Instructions to follow: Wherever the word "requests" appears in a line of the data, that line should be copied.

Given data:
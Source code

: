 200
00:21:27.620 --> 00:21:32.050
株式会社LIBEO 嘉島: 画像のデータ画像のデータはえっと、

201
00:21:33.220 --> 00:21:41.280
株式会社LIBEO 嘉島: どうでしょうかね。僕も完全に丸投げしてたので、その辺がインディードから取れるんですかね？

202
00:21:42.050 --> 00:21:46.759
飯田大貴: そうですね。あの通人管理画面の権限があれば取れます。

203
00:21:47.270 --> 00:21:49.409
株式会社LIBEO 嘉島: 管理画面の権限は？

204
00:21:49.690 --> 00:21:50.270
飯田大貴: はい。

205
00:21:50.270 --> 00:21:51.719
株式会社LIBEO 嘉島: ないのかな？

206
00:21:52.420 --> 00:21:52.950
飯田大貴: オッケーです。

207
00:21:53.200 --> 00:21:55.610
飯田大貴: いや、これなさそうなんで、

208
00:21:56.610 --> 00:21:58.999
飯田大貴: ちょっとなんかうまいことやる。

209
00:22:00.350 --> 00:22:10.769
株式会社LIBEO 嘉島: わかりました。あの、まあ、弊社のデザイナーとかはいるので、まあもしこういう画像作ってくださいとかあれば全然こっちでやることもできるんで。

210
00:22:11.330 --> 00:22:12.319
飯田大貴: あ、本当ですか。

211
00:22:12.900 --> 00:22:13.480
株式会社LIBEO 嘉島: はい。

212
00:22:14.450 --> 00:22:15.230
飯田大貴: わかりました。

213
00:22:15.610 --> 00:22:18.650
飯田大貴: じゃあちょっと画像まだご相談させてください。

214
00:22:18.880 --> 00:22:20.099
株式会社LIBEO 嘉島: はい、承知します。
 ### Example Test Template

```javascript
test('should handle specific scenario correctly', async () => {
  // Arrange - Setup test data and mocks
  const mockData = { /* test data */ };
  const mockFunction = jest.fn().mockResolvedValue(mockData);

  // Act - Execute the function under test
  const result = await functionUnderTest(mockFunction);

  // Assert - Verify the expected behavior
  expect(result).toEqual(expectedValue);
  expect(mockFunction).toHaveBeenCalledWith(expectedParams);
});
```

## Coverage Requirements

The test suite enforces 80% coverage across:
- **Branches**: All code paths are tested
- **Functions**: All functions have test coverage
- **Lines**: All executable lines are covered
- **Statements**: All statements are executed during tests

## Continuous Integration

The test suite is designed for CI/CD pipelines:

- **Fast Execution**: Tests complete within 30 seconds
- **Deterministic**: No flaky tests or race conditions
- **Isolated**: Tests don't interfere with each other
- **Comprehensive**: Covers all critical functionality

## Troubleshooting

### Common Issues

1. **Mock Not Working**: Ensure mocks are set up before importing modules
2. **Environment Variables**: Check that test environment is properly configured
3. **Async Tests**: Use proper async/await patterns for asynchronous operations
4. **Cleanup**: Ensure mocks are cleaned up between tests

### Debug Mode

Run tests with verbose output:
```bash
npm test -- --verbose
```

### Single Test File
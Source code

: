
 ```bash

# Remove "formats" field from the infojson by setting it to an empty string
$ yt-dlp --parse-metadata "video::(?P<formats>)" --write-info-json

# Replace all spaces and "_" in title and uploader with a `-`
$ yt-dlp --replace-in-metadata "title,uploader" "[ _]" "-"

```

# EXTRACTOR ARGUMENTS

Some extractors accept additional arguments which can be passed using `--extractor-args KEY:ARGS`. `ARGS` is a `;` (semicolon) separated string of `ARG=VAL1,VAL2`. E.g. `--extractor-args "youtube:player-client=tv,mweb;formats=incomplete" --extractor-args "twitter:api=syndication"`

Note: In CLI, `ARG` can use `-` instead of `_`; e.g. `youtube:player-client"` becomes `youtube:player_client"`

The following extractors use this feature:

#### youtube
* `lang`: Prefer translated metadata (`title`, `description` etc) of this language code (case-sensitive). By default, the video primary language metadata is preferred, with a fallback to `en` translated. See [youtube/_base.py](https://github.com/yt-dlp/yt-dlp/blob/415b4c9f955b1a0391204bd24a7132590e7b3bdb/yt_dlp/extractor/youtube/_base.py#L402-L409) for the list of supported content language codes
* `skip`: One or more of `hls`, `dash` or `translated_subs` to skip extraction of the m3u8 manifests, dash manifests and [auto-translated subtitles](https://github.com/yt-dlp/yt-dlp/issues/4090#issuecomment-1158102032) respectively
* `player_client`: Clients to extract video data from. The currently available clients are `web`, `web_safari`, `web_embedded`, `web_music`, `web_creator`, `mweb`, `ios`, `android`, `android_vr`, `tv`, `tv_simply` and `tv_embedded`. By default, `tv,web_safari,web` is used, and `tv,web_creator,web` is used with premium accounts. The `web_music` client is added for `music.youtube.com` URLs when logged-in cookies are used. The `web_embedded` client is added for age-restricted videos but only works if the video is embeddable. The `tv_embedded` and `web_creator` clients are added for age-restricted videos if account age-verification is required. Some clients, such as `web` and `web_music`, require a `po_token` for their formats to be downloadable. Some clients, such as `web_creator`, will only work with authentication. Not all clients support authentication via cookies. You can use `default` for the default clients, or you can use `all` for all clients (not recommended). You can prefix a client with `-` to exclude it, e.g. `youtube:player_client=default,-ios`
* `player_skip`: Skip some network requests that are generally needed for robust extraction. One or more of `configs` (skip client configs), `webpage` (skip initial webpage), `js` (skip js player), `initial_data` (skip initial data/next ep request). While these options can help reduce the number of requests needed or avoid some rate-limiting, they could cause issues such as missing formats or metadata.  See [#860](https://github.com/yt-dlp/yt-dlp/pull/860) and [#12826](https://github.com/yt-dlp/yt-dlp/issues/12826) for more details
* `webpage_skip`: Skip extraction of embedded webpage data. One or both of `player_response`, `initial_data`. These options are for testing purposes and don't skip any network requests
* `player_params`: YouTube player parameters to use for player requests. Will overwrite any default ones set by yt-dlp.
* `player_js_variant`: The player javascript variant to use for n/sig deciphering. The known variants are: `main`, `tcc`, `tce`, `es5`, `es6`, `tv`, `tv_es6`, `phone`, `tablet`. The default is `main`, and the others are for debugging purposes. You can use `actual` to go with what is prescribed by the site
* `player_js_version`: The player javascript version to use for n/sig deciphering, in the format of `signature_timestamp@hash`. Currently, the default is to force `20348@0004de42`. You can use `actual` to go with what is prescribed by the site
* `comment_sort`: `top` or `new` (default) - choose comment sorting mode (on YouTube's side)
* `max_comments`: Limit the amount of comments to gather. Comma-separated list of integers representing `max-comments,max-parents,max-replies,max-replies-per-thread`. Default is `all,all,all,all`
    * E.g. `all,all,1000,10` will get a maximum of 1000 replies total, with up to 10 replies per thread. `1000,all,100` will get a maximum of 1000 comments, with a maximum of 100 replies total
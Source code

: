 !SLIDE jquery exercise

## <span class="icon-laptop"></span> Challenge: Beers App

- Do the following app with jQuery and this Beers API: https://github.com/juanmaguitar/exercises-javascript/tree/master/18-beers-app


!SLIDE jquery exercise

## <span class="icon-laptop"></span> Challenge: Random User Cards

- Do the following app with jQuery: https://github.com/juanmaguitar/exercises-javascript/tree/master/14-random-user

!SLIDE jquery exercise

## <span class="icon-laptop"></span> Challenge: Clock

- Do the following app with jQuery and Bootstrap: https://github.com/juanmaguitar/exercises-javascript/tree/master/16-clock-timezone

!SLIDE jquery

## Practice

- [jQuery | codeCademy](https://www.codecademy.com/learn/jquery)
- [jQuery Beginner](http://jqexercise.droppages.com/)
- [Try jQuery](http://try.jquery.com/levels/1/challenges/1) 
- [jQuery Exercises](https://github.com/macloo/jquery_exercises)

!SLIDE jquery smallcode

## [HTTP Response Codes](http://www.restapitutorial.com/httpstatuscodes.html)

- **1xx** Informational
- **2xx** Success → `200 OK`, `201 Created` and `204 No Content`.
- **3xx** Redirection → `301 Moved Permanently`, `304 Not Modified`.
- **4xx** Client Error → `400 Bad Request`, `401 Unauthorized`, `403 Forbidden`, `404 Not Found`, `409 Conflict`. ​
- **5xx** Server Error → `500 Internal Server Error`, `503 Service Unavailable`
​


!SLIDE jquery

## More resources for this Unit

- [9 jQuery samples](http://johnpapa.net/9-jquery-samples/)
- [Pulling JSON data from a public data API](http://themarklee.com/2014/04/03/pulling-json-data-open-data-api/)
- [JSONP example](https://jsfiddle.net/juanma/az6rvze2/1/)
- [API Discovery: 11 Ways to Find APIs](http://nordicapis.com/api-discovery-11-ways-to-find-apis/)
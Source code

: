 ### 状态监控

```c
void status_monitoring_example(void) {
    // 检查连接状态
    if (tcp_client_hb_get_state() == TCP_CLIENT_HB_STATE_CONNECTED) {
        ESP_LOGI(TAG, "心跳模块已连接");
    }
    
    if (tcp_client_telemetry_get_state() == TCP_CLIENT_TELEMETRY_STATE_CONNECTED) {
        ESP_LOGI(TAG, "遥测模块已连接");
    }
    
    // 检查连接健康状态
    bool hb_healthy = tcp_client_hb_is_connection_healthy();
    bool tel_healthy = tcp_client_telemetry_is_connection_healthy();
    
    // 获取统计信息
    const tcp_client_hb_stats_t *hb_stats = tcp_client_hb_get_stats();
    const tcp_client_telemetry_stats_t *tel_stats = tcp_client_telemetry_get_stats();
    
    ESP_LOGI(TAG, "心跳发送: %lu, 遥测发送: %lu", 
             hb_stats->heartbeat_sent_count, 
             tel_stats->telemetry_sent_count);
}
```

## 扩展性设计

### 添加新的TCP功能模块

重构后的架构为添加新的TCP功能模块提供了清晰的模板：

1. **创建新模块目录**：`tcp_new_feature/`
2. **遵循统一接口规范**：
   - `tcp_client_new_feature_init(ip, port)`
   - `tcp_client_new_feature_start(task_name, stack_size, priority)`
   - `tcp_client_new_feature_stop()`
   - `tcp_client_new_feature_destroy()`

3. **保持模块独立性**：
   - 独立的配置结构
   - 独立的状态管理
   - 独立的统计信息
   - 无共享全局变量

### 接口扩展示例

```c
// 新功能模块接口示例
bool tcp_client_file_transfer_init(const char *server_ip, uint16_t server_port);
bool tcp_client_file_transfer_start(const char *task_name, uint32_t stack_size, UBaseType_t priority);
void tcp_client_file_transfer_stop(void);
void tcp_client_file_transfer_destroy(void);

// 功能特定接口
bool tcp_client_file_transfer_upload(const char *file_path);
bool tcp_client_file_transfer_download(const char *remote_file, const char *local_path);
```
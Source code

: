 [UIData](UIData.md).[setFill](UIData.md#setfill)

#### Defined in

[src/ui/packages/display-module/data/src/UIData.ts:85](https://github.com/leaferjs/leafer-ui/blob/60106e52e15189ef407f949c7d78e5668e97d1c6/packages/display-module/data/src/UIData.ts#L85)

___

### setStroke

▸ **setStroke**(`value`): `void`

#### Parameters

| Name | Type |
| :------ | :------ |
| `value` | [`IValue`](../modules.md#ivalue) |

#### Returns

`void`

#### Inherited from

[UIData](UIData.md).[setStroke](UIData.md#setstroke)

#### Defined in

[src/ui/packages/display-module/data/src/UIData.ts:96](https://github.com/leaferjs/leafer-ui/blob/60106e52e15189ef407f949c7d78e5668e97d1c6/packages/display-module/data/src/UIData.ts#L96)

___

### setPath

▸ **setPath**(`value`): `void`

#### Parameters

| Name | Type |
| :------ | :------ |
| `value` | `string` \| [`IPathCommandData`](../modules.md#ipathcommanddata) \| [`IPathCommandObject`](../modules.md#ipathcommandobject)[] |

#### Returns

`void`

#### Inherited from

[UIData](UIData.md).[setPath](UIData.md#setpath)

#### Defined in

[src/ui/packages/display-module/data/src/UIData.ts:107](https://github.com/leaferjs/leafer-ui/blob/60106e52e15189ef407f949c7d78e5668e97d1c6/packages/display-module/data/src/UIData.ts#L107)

Completed task:
* `player_skip`: Skip some network requests that are generally needed for robust extraction. One or more of `configs` (skip client configs), `webpage` (skip initial webpage), `js` (skip js player), `initial_data` (skip initial data/next ep request). While these options can help reduce the number of requests needed or avoid some rate-limiting, they could cause issues such as missing formats or metadata.  See [#860](https://github.com/yt-dlp/yt-dlp/pull/860) and [#12826](https://github.com/yt-dlp/yt-dlp/issues/12826) for more details
* `webpage_skip`: Skip extraction of embedded webpage data. One or both of `player_response`, `initial_data`. These options are for testing purposes and don't skip any network requests
* `player_params`: YouTube player parameters to use for player requests. Will overwrite any default ones set by yt-dlp.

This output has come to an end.